A Resilient Distributed Dataset (RDD) is the core abstraction in Spark. Creation and caching of RDD’s closely related to memory consumption. Spark allows users to persistently cache data for reuse in applications, thereby avoid the overhead caused by repeated computing. One form of persisting RDD is to cache all or part of the data in JVM heap. Spark’s executors divide JVM heap space into two fractions: one fraction is used to store data persistently cached into memory by Spark application; the remaining fraction is used as JVM heap space, responsible for memory consumption during RDD transformation. We can adjust the ratio of these two fractions using the **spark.storage.memoryFraction** parameter to let Spark control the total size of the cached RDD by making sure it doesn’t exceed RDD heap space volume multiplied by this parameter’s value.

The unused portion of the RDD cache fraction can also be used by JVM.

Therefore, GC analysis for Spark applications should cover memory usage of both memory fractions.
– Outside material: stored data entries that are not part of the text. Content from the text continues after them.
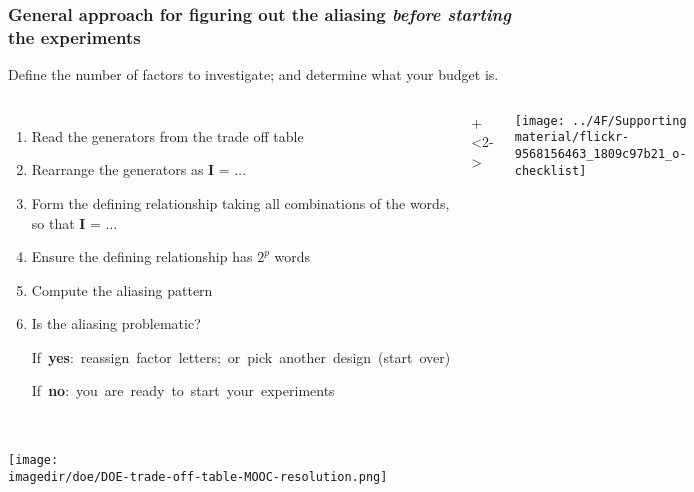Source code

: \begin{frame}\frametitle{General approach for figuring out the aliasing \emph{before starting} the experiments}
	
	\vspace{0.5cm}
	Define the number of factors to investigate; and determine what your budget is.
	
	\vspace{0.5cm}
	\begin{columns}[T]
			\begin{enumerate}
				\item	Read the generators from the trade off table 
				\item	Rearrange the generators as  $\textbf{I = \ldots}$
			 	\item	Form the {\color{purple}defining relationship} taking all combinations of the words, so that $\textbf{I = \ldots}$
			 	\item	Ensure the defining relationship has $2^p$ words
				\item	Compute the aliasing pattern
				\item	{\color{myGreen}Is the aliasing problematic?}
				
					\hbox{\hspace{3.5em}If \textbf{yes}: reassign factor letters; or pick another design (start over)}
					
					\hbox{\hspace{3.5em}If \textbf{no}: you are ready to start your experiments}
			\end{enumerate}
			
			\onslide+<2->{
				\centerline{\texttt{[image: ../4F/Supporting material/flickr-9568156463\_1809c97b21\_o-checklist]}}
			
			}
	\end{columns}

	
\end{frame}

\begin{frame}\frametitle{}
	\vspace{0.5cm}	
		\centerline{\texttt{[image: \\imagedir/doe/DOE-trade-off-table-MOOC-resolution.png]}}	
\end{frame}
When an efficiency decline caused by GC latency is observed, we should first check and make sure the Spark application uses the limited memory space in an effective way. The less memory space RDD takes up, the more heap space is left for program execution, which increases GC efficiency; on the contrary, excessive memory consumption by RDDs leads to significant performance loss due to a large number of buffered objects in the old generation.
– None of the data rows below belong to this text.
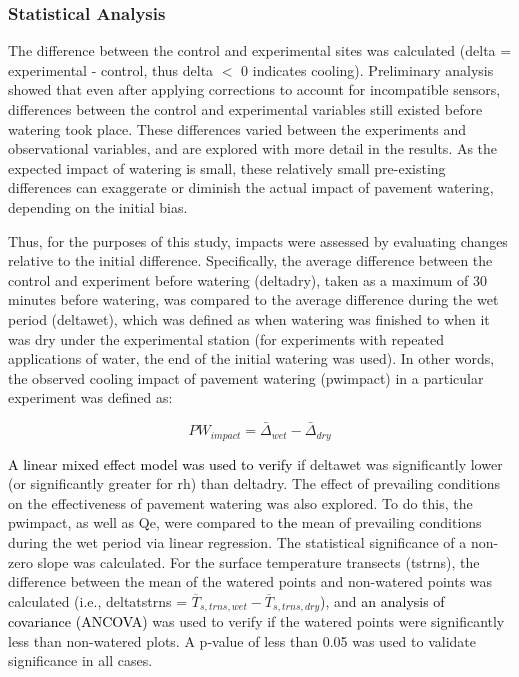\documentclass[final,3p,times,authoryear]{elsarticle}
\newcommand{\add}[1]{\textcolor{black}{#1}}
\newcommand{\remove}[1]{\textcolor{red}{\st{}}}
\begin{document}
\subsubsection{Statistical Analysis}\label{sec:methods2.2.3}

The difference between the control and experimental sites was calculated (\gls{delta} = experimental - control, thus \gls{delta} $<$ 0 indicates cooling). Preliminary analysis showed that even after applying corrections to account for incompatible sensors, differences between the control and experimental variables still existed before watering took place. These differences varied between the experiments and observational variables, and are explored with more detail in the results. As the expected impact of watering is small, these relatively small pre-existing differences can exaggerate or diminish the actual impact of pavement watering, depending on the initial bias.

Thus, for the purposes of this study, impacts were assessed by evaluating changes relative to the initial difference. Specifically, the average difference between the control and experiment before watering (\gls{deltadry}), taken as a maximum of 30 minutes before watering, was compared to the average difference during the wet period (\gls{deltawet}), which was defined as when watering was finished to when it was dry under the experimental station (for experiments with repeated applications of water, the end of the initial watering was used). In other words, the observed cooling impact of pavement watering (\gls{pwimpact}) in a particular experiment was defined as:

\begin{equation}
PW_{impact} = \bar{\Delta}_{wet} - \bar{\Delta}_{dry}
\label{eq:2.2} 
\end{equation}

\remove{An independent t-test was also conducted to verify}\add{A linear mixed effect model was used to verify} if \gls{deltawet} was significantly lower (or significantly greater for \gls{rh}) than \gls{deltadry}. The effect of prevailing conditions on the effectiveness of pavement watering was also explored. To do this, the \gls{pwimpact}, as well as \gls{Qe}, were compared to \add{the} mean of prevailing conditions during the wet period via linear regression. The statistical significance of a non-zero slope was calculated. For the surface temperature transects (\gls{tstrns}), the difference between the mean of the watered points and non-watered points was calculated (i.e., \gls{deltatstrns} = $\overline{T}_{s,trns,wet} - \overline{T}_{s,trns,dry}$), and \remove{a t-test was again}\add{an analysis of covariance (ANCOVA)} was used to verify if the watered points were significantly less than non-watered plots. A \gls{p}-value of less than 0.05 was used to validate significance in all cases.
\end{document}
So when GC is observed as too frequent or long lasting, it may indicate that memory space is not used efficiently by Spark process or application.

**You can improve performance by explicitly cleaning up cached RDD’s after they are no longer needed.**

## **Choosing a Garbage Collector**

The Hotspot JVM version 1.6 introduced the **Garbage-First GC (G1 GC)**. The **G1** collector is planned by Oracle as the long term replacement for the **CMS GC**. Most importantly, respect to the **CMS** the **G1** collector aims to achieve both **high throughput** and **low latency**.
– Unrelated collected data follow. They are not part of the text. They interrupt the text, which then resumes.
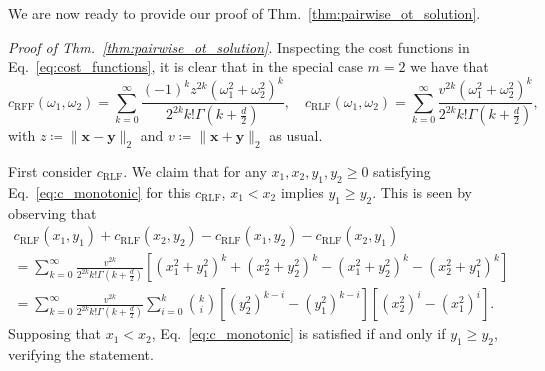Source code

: We are now ready to provide our proof of Thm.~\ref{thm:pairwise_ot_solution}.

\emph{Proof of Thm.~\ref{thm:pairwise_ot_solution}}. 
Inspecting the cost functions in Eq.~\ref{eq:cost_functions}, it is clear that in the special case $m=2$ we have that 
\begin{equation} \label{eq:mis2_cost_functions}
    c_\textrm{RFF}(\omega_1, \omega_2) = \sum_{k=0}^\infty \frac{(-1)^k z^{2k} \left( \omega_1^2 + \omega_2^2 \right)^k}{2^{2k} k! \Gamma(k+\frac{d}{2})},  \quad c_\textrm{RLF}(\omega_1, \omega_2) = \sum_{k=0}^\infty \frac{v^{2k} (\omega_1^2 + \omega_2^2) ^{k}}{2^{2k} k! \Gamma(k+\frac{d}{2})}, 
\end{equation}
with $z \coloneqq \|\boldsymbol{x} - \boldsymbol{y}\|_2$ and $v \coloneqq \|\boldsymbol{x} + \boldsymbol{y}\|_2$ as usual.

First consider $c_\textrm{RLF}$. 
We claim that for any $x_1,x_2,y_1,y_2 \geq 0$ satisfying Eq.~\ref{eq:c_monotonic} for this $c_\textrm{RLF}$, $x_1 < x_2$ implies $y_1 \geq y_2$. This is seen by observing that
\begin{equation} \label{eq:c_monotone_expansion}
\begin{multlined}
    c_\textrm{RLF}(x_1,y_1)+c_\textrm{RLF}(x_2,y_2) - c_\textrm{RLF}(x_1,y_2) - c_\textrm{RLF}(x_2,y_1)
    \\ =  \sum_{k=0}^\infty \frac{v^{2k}}{2^{2k}k!\Gamma(k+\frac{d}{2})} \left [ (x_1^2+y_1^2)^k + (x_2^2+y_2^2)^k - (x_1^2+y_2^2)^k - (x_2^2+y_1^2)^k\right]
    \\ = \sum_{k=0}^\infty \frac{v^{2k}}{2^{2k}k!\Gamma(k+\frac{d}{2})} \sum_{i=0}^k {k \choose i} \left[ (y_2^2)^{k-i} - (y_1^2)^{k-i} 
   \right ] \left [ (x_2^2)^i - (x_1^2)^i \right].
\end{multlined}
\end{equation}
Supposing that $x_1 < x_2$, Eq.~\ref{eq:c_monotonic} is satisfied if and only if $y_1 \geq y_2$, verifying the statement.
Is recommend trying the **G1 GC** because Finer-grained optimizations can be obtained through GC log analysis [\[17\]](https://databricks.com/blog/2015/05/28/tuning-java-garbage-collection-for-spark-applications.html).

To avoid full GC in **G1 GC**, there are two commonly-used approaches:

1. Decrease the **InitiatingHeapOccupancyPercent** option’s value (the default value is 45), to let G1 GC starts initial concurrent marking at an earlier time, so that we are more likely to avoid full GC.
2. Increase the **ConcGCThreads** option’s value, to have more threads for concurrent marking, thus we can speed up the concurrent marking phase. Take caution that this option could also take up some effective worker thread resources, depending on your workload CPU utilization.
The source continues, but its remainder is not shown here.